Traditionnellement, cette notion de régulation a été absente du secteur du logement social. En effet, les liens très étroits, voire organiques, entre l’autorité publique compétente et l’entreprise de logement social mandatée ont contribué à internaliser cette régulation et à la réduire à une relation de dépendance de l’entreprise mandatée à l’autorité publique, dépendance organique, tutélaire et financière, et à un simple contrôle interne de légalité.
Les fonctions de définition du service d’intérêt général du logement social et de régulation étaient ainsi concentrées au sein de l’autorité publique compétente, et continuent de l’être dans un grand nombre d’Etats-membres.

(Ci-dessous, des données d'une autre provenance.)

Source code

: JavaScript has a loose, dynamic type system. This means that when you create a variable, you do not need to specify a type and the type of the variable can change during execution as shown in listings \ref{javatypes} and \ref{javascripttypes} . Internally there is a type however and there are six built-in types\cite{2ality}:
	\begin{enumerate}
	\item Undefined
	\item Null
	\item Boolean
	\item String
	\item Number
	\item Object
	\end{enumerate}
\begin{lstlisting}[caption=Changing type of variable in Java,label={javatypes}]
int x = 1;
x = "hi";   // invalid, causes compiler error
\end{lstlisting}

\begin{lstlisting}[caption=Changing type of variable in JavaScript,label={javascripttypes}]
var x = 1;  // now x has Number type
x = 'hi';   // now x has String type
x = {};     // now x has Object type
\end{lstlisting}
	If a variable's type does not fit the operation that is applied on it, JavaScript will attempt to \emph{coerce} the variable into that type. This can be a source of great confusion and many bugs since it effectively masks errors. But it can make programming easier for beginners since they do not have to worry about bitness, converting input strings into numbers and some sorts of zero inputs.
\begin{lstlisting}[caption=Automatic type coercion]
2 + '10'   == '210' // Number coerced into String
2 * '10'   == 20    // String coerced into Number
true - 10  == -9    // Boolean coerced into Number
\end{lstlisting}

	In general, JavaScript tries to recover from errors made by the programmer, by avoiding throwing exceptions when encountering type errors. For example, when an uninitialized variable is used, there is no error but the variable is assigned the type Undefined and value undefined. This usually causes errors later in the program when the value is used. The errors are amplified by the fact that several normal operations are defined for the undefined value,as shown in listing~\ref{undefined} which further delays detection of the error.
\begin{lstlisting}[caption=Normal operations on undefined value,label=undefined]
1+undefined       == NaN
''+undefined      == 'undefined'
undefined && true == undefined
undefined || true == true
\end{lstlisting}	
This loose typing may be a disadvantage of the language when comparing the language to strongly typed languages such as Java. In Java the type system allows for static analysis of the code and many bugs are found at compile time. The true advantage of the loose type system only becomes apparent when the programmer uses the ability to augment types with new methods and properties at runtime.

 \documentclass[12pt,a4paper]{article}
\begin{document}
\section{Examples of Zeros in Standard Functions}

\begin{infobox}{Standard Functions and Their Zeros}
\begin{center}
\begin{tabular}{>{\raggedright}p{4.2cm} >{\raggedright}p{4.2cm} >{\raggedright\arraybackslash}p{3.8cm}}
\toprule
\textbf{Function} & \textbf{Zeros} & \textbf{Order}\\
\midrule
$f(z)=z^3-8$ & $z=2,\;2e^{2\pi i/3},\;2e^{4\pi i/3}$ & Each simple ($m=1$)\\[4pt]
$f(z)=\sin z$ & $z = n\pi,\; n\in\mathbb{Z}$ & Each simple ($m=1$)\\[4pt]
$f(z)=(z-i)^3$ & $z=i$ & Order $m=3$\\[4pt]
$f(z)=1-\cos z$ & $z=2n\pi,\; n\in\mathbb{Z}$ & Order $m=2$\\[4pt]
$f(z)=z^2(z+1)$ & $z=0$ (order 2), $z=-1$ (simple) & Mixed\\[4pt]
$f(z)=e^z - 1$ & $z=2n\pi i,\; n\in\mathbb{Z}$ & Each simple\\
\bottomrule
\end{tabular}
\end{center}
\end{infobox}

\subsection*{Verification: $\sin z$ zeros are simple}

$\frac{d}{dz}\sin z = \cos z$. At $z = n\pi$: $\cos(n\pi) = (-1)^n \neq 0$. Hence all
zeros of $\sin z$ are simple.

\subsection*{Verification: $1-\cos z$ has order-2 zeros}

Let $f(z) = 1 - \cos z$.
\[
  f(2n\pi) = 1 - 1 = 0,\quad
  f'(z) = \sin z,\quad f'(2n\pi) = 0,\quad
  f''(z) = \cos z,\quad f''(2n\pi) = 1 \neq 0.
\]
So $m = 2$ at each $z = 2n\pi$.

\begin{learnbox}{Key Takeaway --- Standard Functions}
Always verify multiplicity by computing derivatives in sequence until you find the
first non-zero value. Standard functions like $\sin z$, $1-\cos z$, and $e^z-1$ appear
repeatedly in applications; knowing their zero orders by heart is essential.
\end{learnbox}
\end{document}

L’émergence d’un troisième acteur dans le processus de mise en œuvre du service d’intérêt général du logement social, en l’occurrence le ménage bénéficiaire, la montée en puissance des exigences de qualité du service rendu et de son évaluation, la nécessité d’impliquer les ménages bénéficiaires dans le processus d’amélioration du service rendu, mais surtout le développement dans certains Etats-membres d’entreprises de logement social organiquement, voir financièrement, indépendantes des autorités publique mandatrices, ont contribué à faire émerger ce concept de régulation du logement social.
Le Royaume-Uni et les Pays-Bas illustrent parfaitement cette montée en puissance de la question de la régulation du logement social face à un développement rapide du logement social par des entreprises de logement social indépendantes et une très forte représentativité de ce secteur dans les marchés du logement.
Un concept communautaire qui s’est développé avec la libéralisation des services d’intérêt général de réseau L’approfondissement des réflexions communautaires autour des services d’intérêt général a également contribué à expliciter la notion de régulation et à en préciser le contenu.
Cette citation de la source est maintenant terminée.